START Exercise materials

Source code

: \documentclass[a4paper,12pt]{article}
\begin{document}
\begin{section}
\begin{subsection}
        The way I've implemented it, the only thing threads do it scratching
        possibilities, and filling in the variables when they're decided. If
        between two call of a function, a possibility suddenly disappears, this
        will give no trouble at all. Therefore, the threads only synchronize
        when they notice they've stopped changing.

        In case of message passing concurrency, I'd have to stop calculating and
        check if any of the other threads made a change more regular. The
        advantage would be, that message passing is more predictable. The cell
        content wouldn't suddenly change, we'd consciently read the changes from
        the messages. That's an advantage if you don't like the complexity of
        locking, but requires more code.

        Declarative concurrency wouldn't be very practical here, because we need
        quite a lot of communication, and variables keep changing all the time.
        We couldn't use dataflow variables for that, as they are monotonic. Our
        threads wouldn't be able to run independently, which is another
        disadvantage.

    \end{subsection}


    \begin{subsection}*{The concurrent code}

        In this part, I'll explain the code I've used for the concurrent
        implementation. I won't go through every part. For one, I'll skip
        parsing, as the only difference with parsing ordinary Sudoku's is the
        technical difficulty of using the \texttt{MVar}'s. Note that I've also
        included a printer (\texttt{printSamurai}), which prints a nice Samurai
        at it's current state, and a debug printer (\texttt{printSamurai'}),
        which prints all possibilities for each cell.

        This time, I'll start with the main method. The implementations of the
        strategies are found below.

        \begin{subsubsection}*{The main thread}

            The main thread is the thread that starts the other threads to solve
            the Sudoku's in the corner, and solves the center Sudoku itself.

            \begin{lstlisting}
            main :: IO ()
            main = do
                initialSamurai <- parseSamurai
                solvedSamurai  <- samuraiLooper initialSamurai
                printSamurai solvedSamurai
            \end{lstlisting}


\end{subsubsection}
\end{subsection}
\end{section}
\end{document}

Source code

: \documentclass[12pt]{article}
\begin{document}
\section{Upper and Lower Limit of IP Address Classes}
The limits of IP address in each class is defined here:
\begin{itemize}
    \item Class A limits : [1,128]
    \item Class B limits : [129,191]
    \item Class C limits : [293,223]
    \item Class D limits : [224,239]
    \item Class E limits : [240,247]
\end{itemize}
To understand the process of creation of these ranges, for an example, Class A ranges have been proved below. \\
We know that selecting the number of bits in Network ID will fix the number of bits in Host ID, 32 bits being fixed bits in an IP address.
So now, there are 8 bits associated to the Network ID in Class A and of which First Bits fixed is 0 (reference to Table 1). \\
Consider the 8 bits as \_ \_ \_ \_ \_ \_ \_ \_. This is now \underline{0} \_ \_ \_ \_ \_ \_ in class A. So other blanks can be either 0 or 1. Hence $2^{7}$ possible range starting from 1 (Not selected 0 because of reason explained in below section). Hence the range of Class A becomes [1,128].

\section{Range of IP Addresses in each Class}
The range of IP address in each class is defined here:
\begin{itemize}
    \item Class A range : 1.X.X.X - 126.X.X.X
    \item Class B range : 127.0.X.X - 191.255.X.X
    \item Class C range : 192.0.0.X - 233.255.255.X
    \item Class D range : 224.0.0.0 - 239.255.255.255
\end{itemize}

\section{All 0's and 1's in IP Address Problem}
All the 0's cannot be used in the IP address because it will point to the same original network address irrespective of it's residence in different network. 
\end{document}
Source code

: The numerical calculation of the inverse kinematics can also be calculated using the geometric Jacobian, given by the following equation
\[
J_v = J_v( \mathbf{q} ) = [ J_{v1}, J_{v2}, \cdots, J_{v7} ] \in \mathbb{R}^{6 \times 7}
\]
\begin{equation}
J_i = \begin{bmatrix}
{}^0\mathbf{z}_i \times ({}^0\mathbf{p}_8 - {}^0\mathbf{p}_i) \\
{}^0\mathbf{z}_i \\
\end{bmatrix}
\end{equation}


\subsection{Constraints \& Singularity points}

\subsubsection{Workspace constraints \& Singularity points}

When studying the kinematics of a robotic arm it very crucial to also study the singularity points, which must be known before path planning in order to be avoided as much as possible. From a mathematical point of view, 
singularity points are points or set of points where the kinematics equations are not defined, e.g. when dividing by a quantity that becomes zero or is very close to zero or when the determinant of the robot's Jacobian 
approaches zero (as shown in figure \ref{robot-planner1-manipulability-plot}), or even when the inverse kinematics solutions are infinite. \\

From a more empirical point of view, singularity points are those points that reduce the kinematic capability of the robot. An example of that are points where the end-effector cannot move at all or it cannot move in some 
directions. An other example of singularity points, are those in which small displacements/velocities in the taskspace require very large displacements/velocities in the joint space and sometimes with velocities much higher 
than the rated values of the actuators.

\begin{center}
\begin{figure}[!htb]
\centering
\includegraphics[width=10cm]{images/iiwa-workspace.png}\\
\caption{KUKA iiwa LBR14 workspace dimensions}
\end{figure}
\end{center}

END Exercise materials

_Assignment_
Copy out the entire material exactly.

_Task answer_
Source code

: \documentclass[a4paper,12pt]{article}
\begin{document}
\begin{section}
\begin{subsection}
        The way I've implemented it, the only thing threads do it scratching
        possibilities, and filling in the variables when they're decided. If
        between two call of a function, a possibility suddenly disappears, this
        will give no trouble at all. Therefore, the threads only synchronize
        when they notice they've stopped changing.

        In case of message passing concurrency, I'd have to stop calculating and
        check if any of the other threads made a change more regular. The
        advantage would be, that message passing is more predictable. The cell
        content wouldn't suddenly change, we'd consciently read the changes from
        the messages. That's an advantage if you don't like the complexity of
        locking, but requires more code.

        Declarative concurrency wouldn't be very practical here, because we need
        quite a lot of communication, and variables keep changing all the time.
        We couldn't use dataflow variables for that, as they are monotonic. Our
        threads wouldn't be able to run independently, which is another
        disadvantage.

    \end{subsection}


    \begin{subsection}*{The concurrent code}

        In this part, I'll explain the code I've used for the concurrent
        implementation. I won't go through every part. For one, I'll skip
        parsing, as the only difference with parsing ordinary Sudoku's is the
        technical difficulty of using the \texttt{MVar}'s. Note that I've also
        included a printer (\texttt{printSamurai}), which prints a nice Samurai
        at it's current state, and a debug printer (\texttt{printSamurai'}),
        which prints all possibilities for each cell.

        This time, I'll start with the main method. The implementations of the
        strategies are found below.

        \begin{subsubsection}*{The main thread}

            The main thread is the thread that starts the other threads to solve
            the Sudoku's in the corner, and solves the center Sudoku itself.

            \begin{lstlisting}
            main :: IO ()
            main = do
                initialSamurai <- parseSamurai
                solvedSamurai  <- samuraiLooper initialSamurai
                printSamurai solvedSamurai
            \end{lstlisting}


\end{subsubsection}
\end{subsection}
\end{section}
\end{document}

Source code

: \documentclass[12pt]{article}
\begin{document}
\section{Upper and Lower Limit of IP Address Classes}
The limits of IP address in each class is defined here:
\begin{itemize}
    \item Class A limits : [1,128]
    \item Class B limits : [129,191]
    \item Class C limits : [293,223]
    \item Class D limits : [224,239]
    \item Class E limits : [240,247]
\end{itemize}
To understand the process of creation of these ranges, for an example, Class A ranges have been proved below. \\
We know that selecting the number of bits in Network ID will fix the number of bits in Host ID, 32 bits being fixed bits in an IP address.
So now, there are 8 bits associated to the Network ID in Class A and of which First Bits fixed is 0 (reference to Table 1). \\
Consider the 8 bits as \_ \_ \_ \_ \_ \_ \_ \_. This is now \underline{0} \_ \_ \_ \_ \_ \_ in class A. So other blanks can be either 0 or 1. Hence $2^{7}$ possible range starting from 1 (Not selected 0 because of reason explained in below section). Hence the range of Class A becomes [1,128].

\section{Range of IP Addresses in each Class}
The range of IP address in each class is defined here:
\begin{itemize}
    \item Class A range : 1.X.X.X - 126.X.X.X
    \item Class B range : 127.0.X.X - 191.255.X.X
    \item Class C range : 192.0.0.X - 233.255.255.X
    \item Class D range : 224.0.0.0 - 239.255.255.255
\end{itemize}

\section{All 0's and 1's in IP Address Problem}
All the 0's cannot be used in the IP address because it will point to the same original network address irrespective of it's residence in different network. 
\end{document}
Source code

: The numerical calculation of the inverse kinematics can also be calculated using the geometric Jacobian, given by the following equation
\[
J_v = J_v( \mathbf{q} ) = [ J_{v1}, J_{v2}, \cdots, J_{v7} ] \in \mathbb{R}^{6 \times 7}
\]
\begin{equation}
J_i = \begin{bmatrix}
{}^0\mathbf{z}_i \times ({}^0\mathbf{p}_8 - {}^0\mathbf{p}_i) \\
{}^0\mathbf{z}_i \\
\end{bmatrix}
\end{equation}


\subsection{Constraints \& Singularity points}

\subsubsection{Workspace constraints \& Singularity points}

When studying the kinematics of a robotic arm it very crucial to also study the singularity points, which must be known before path planning in order to be avoided as much as possible. From a mathematical point of view, 
singularity points are points or set of points where the kinematics equations are not defined, e.g. when dividing by a quantity that becomes zero or is very close to zero or when the determinant of the robot's Jacobian 
approaches zero (as shown in figure \ref{robot-planner1-manipulability-plot}), or even when the inverse kinematics solutions are infinite. \\

From a more empirical point of view, singularity points are those points that reduce the kinematic capability of the robot. An example of that are points where the end-effector cannot move at all or it cannot move in some 
directions. An other example of singularity points, are those in which small displacements/velocities in the taskspace require very large displacements/velocities in the joint space and sometimes with velocities much higher 
than the rated values of the actuators.

\begin{center}
\begin{figure}[!htb]
\centering
\includegraphics[width=10cm]{images/iiwa-workspace.png}\\
\caption{KUKA iiwa LBR14 workspace dimensions}
\end{figure}
\end{center}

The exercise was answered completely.